9. During this length of time, I had the misfortune to witness all my juniors and younger brothers, to their mortal frames as trifling straws, and find their rest in the blessed state (Of eternity).

10. I saw, O great Sage! the very long lived, and the very great indignity, the very strong and very wise, to be all gorged in the unconscious bowels of bodiless death. (The great and small equally fall; and time at last devours them all. Non semper erit æstas).

11. Vasishtha said:—Say, O venerable father! how you remained unmolested by the deluvian tempest, which outstripped the winds in its velocity, and bore the great bodies of the sun and moon and stars as jewels hanging about its neck.

12. (The deluvian tempest is called tufani nuh or hurricane of Noah in the Koran. The Khandapralaya is a partial deluge of the earth, but the mahápralaya is the aggregate of all the cosmic revolutions of the whole world).

12a. Say, O primeval seer! how you escaped unscorched by the burning flame of solar rays, which melted down the uprising mountains, and consumed there the woods in one all devouring conflagration. (The burning sun on the day of the last dissolution, is said in the Koran, to come down and stand at a lance's distance above the heads of men).

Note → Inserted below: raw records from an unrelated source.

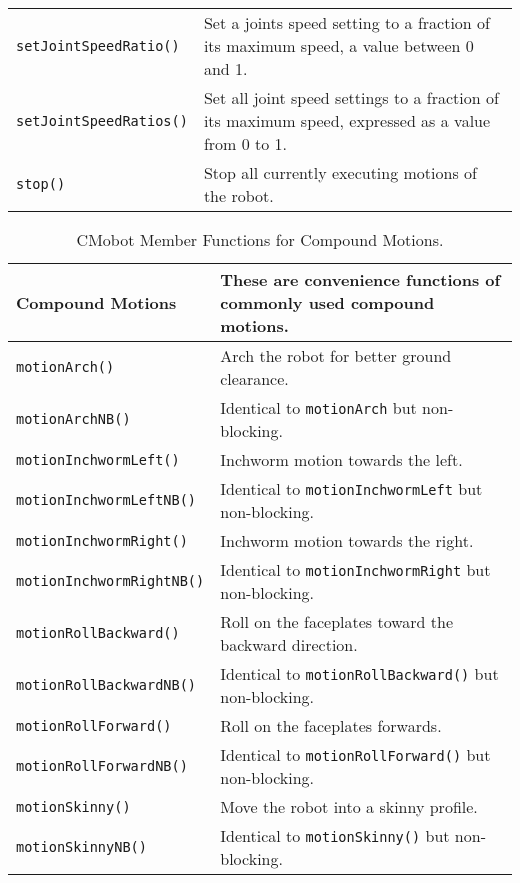 \begin{table}[!h]
\begin{center}
\begin{tabular}{p{38 mm}p{110 mm}}
\texttt{setJointSpeedRatio()} & Set a joints speed setting to a fraction of its maximum speed, a value between 0 and 1. \\
\texttt{setJointSpeedRatios()} & Set all joint speed settings to a fraction of its
maximum speed, expressed as a value from 0 to 1. \\
\texttt{stop()} & Stop all currently executing motions of the robot. \\
\hline
\end{tabular}
\end{center}
\label{mobilec_api_cbinary}
\end{table}

\begin{table}[!h]
\begin{center}
\caption{CMobot Member Functions for Compound Motions.}
\begin{tabular}{p{38 mm}p{107 mm}}
Compound Motions & These are convenience functions of commonly used compound motions. \\
\hline
\texttt{motionArch()} \dotfill & Arch the robot for better ground clearance. \\
\texttt{motionArchNB()} \dotfill & Identical to \texttt{motionArch} but non-blocking. \\
\texttt{motionInchwormLeft()} \dotfill & Inchworm motion towards the left. \\
\texttt{motionInchwormLeftNB()} \dotfill & Identical to \texttt{motionInchwormLeft} but non-blocking. \\
\texttt{motionInchwormRight()} \dotfill & Inchworm motion towards the right. \\
\texttt{motionInchwormRightNB()} \dotfill & Identical to \texttt{motionInchwormRight} but non-blocking. \\
\texttt{motionRollBackward()} \dotfill & Roll on the faceplates toward the backward direction. \\
\texttt{motionRollBackwardNB()} \dotfill & Identical to \texttt{motionRollBackward()} but non-blocking. \\
\texttt{motionRollForward()} \dotfill & Roll on the faceplates forwards. \\
\texttt{motionRollForwardNB()} \dotfill & Identical to \texttt{motionRollForward()} but non-blocking. \\
\texttt{motionSkinny()} \dotfill & Move the robot into a skinny profile. \\
\texttt{motionSkinnyNB()} \dotfill & Identical to \texttt{motionSkinny()} but non-blocking. \\

\end{tabular}
\end{center}
\end{table}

13. Say, O senile sire, how you remained unfrozen under the cold moon beams, that froze the limpid waters to hard stone; and how you fled unhurt from the showers of hail, which were poured in profusion by the deluvian clouds.

14. Say, O ancient bird! why you were not crushed under the snows, which fell from the deluvian clouds as thickly as huge trees, when they are felled by axes from the tops of high hills.

15. Say, why this kalpa tree which rises higher than all other forests, was not broken down, when all other arbors on earth, were levelled to the ground by the universal tornado.

16. Bhusunda replied:—Our station, O Bráhman! in the open and empty air, is quite supportless and without any solid or fixed support. It is either unnoticed or looked upon with disregard and contempt by all, and our living and livelihood is the most despicable among all living beings. (All this is meant of the soul, which is here personified as a bird—a dark crow, and named as the amara Bhusunda, a contemptuous word often applied to senile people).